╭─ Entries supplied
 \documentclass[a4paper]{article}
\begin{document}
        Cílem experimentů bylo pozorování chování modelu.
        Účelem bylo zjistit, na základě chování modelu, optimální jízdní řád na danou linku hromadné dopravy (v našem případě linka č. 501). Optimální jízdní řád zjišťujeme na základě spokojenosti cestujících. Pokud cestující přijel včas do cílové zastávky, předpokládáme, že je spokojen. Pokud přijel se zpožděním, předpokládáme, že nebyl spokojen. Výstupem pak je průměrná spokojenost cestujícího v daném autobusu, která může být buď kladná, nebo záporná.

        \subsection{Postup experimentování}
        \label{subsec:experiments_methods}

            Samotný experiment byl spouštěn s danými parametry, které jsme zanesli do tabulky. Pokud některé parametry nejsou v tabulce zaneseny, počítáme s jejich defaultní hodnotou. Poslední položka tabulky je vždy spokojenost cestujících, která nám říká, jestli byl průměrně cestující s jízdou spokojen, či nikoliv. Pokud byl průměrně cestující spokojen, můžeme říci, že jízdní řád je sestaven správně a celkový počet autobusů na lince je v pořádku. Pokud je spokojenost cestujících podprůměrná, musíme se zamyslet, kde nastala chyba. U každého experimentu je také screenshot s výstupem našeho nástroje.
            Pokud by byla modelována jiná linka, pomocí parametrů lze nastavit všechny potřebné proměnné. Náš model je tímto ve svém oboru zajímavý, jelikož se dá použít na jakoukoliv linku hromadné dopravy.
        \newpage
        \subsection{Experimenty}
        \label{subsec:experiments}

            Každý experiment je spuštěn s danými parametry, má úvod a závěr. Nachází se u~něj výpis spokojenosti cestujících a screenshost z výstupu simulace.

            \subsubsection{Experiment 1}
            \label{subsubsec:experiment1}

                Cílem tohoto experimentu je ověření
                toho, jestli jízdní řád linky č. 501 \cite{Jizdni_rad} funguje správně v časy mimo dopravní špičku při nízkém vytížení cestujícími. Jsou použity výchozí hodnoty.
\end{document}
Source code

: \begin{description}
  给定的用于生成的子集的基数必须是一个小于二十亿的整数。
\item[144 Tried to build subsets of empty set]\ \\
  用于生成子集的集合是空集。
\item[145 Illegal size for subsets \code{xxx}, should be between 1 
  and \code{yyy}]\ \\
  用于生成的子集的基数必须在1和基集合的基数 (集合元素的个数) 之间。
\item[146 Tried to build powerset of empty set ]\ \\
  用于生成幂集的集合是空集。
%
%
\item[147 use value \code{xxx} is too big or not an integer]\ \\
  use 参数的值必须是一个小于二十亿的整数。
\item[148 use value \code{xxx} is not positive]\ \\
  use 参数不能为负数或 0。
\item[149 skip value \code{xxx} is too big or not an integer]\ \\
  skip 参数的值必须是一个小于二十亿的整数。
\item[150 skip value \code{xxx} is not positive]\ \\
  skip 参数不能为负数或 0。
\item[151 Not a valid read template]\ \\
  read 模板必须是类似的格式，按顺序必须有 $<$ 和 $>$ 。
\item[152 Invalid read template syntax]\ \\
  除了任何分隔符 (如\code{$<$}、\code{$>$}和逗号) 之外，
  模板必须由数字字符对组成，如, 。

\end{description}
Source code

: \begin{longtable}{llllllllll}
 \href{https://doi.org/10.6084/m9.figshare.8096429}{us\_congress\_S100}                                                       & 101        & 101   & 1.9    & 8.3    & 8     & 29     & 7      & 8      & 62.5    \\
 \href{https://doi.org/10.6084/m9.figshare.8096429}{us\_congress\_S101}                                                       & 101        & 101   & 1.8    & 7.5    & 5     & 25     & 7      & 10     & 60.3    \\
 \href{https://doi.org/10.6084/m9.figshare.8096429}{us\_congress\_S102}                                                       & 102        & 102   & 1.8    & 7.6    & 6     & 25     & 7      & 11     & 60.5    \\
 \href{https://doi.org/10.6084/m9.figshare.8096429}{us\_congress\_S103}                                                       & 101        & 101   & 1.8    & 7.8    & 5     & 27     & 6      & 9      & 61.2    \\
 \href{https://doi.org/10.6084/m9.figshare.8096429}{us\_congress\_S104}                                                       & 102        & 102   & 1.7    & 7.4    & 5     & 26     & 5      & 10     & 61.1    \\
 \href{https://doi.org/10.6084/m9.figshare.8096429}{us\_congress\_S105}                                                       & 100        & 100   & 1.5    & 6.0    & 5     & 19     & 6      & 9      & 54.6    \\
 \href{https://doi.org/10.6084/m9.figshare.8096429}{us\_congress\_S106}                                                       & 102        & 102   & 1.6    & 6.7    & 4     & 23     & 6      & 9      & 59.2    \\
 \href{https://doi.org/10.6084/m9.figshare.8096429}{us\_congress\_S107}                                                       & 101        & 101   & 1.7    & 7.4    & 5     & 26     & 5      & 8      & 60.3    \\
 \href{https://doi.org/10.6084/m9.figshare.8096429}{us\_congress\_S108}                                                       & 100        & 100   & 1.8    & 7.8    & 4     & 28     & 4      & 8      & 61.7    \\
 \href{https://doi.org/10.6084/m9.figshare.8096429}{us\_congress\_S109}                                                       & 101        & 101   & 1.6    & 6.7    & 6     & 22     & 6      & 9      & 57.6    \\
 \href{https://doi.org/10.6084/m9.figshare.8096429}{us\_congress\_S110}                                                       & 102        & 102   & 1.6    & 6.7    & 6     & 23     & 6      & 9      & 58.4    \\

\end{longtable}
╰─
All the records, from the first line to the last: repeat them exactly.

▶ _Solution below_:
 \documentclass[a4paper]{article}
\begin{document}
        Cílem experimentů bylo pozorování chování modelu.
        Účelem bylo zjistit, na základě chování modelu, optimální jízdní řád na danou linku hromadné dopravy (v našem případě linka č. 501). Optimální jízdní řád zjišťujeme na základě spokojenosti cestujících. Pokud cestující přijel včas do cílové zastávky, předpokládáme, že je spokojen. Pokud přijel se zpožděním, předpokládáme, že nebyl spokojen. Výstupem pak je průměrná spokojenost cestujícího v daném autobusu, která může být buď kladná, nebo záporná.

        \subsection{Postup experimentování}
        \label{subsec:experiments_methods}

            Samotný experiment byl spouštěn s danými parametry, které jsme zanesli do tabulky. Pokud některé parametry nejsou v tabulce zaneseny, počítáme s jejich defaultní hodnotou. Poslední položka tabulky je vždy spokojenost cestujících, která nám říká, jestli byl průměrně cestující s jízdou spokojen, či nikoliv. Pokud byl průměrně cestující spokojen, můžeme říci, že jízdní řád je sestaven správně a celkový počet autobusů na lince je v pořádku. Pokud je spokojenost cestujících podprůměrná, musíme se zamyslet, kde nastala chyba. U každého experimentu je také screenshot s výstupem našeho nástroje.
            Pokud by byla modelována jiná linka, pomocí parametrů lze nastavit všechny potřebné proměnné. Náš model je tímto ve svém oboru zajímavý, jelikož se dá použít na jakoukoliv linku hromadné dopravy.
        \newpage
        \subsection{Experimenty}
        \label{subsec:experiments}

            Každý experiment je spuštěn s danými parametry, má úvod a závěr. Nachází se u~něj výpis spokojenosti cestujících a screenshost z výstupu simulace.

            \subsubsection{Experiment 1}
            \label{subsubsec:experiment1}

                Cílem tohoto experimentu je ověření
                toho, jestli jízdní řád linky č. 501 \cite{Jizdni_rad} funguje správně v časy mimo dopravní špičku při nízkém vytížení cestujícími. Jsou použity výchozí hodnoty.
\end{document}
Source code

: \begin{description}
  给定的用于生成的子集的基数必须是一个小于二十亿的整数。
\item[144 Tried to build subsets of empty set]\ \\
  用于生成子集的集合是空集。
\item[145 Illegal size for subsets \code{xxx}, should be between 1 
  and \code{yyy}]\ \\
  用于生成的子集的基数必须在1和基集合的基数 (集合元素的个数) 之间。
\item[146 Tried to build powerset of empty set ]\ \\
  用于生成幂集的集合是空集。
%
%
\item[147 use value \code{xxx} is too big or not an integer]\ \\
  use 参数的值必须是一个小于二十亿的整数。
\item[148 use value \code{xxx} is not positive]\ \\
  use 参数不能为负数或 0。
\item[149 skip value \code{xxx} is too big or not an integer]\ \\
  skip 参数的值必须是一个小于二十亿的整数。
\item[150 skip value \code{xxx} is not positive]\ \\
  skip 参数不能为负数或 0。
\item[151 Not a valid read template]\ \\
  read 模板必须是类似的格式，按顺序必须有 $<$ 和 $>$ 。
\item[152 Invalid read template syntax]\ \\
  除了任何分隔符 (如\code{$<$}、\code{$>$}和逗号) 之外，
  模板必须由数字字符对组成，如, 。

\end{description}
Source code

: \begin{longtable}{llllllllll}
 \href{https://doi.org/10.6084/m9.figshare.8096429}{us\_congress\_S100}                                                       & 101        & 101   & 1.9    & 8.3    & 8     & 29     & 7      & 8      & 62.5    \\
 \href{https://doi.org/10.6084/m9.figshare.8096429}{us\_congress\_S101}                                                       & 101        & 101   & 1.8    & 7.5    & 5     & 25     & 7      & 10     & 60.3    \\
 \href{https://doi.org/10.6084/m9.figshare.8096429}{us\_congress\_S102}                                                       & 102        & 102   & 1.8    & 7.6    & 6     & 25     & 7      & 11     & 60.5    \\
 \href{https://doi.org/10.6084/m9.figshare.8096429}{us\_congress\_S103}                                                       & 101        & 101   & 1.8    & 7.8    & 5     & 27     & 6      & 9      & 61.2    \\
 \href{https://doi.org/10.6084/m9.figshare.8096429}{us\_congress\_S104}                                                       & 102        & 102   & 1.7    & 7.4    & 5     & 26     & 5      & 10     & 61.1    \\
 \href{https://doi.org/10.6084/m9.figshare.8096429}{us\_congress\_S105}                                                       & 100        & 100   & 1.5    & 6.0    & 5     & 19     & 6      & 9      & 54.6    \\
 \href{https://doi.org/10.6084/m9.figshare.8096429}{us\_congress\_S106}                                                       & 102        & 102   & 1.6    & 6.7    & 4     & 23     & 6      & 9      & 59.2    \\
 \href{https://doi.org/10.6084/m9.figshare.8096429}{us\_congress\_S107}                                                       & 101        & 101   & 1.7    & 7.4    & 5     & 26     & 5      & 8      & 60.3    \\
 \href{https://doi.org/10.6084/m9.figshare.8096429}{us\_congress\_S108}                                                       & 100        & 100   & 1.8    & 7.8    & 4     & 28     & 4      & 8      & 61.7    \\
 \href{https://doi.org/10.6084/m9.figshare.8096429}{us\_congress\_S109}                                                       & 101        & 101   & 1.6    & 6.7    & 6     & 22     & 6      & 9      & 57.6    \\
 \href{https://doi.org/10.6084/m9.figshare.8096429}{us\_congress\_S110}                                                       & 102        & 102   & 1.6    & 6.7    & 6     & 23     & 6      & 9      & 58.4    \\

\end{longtable}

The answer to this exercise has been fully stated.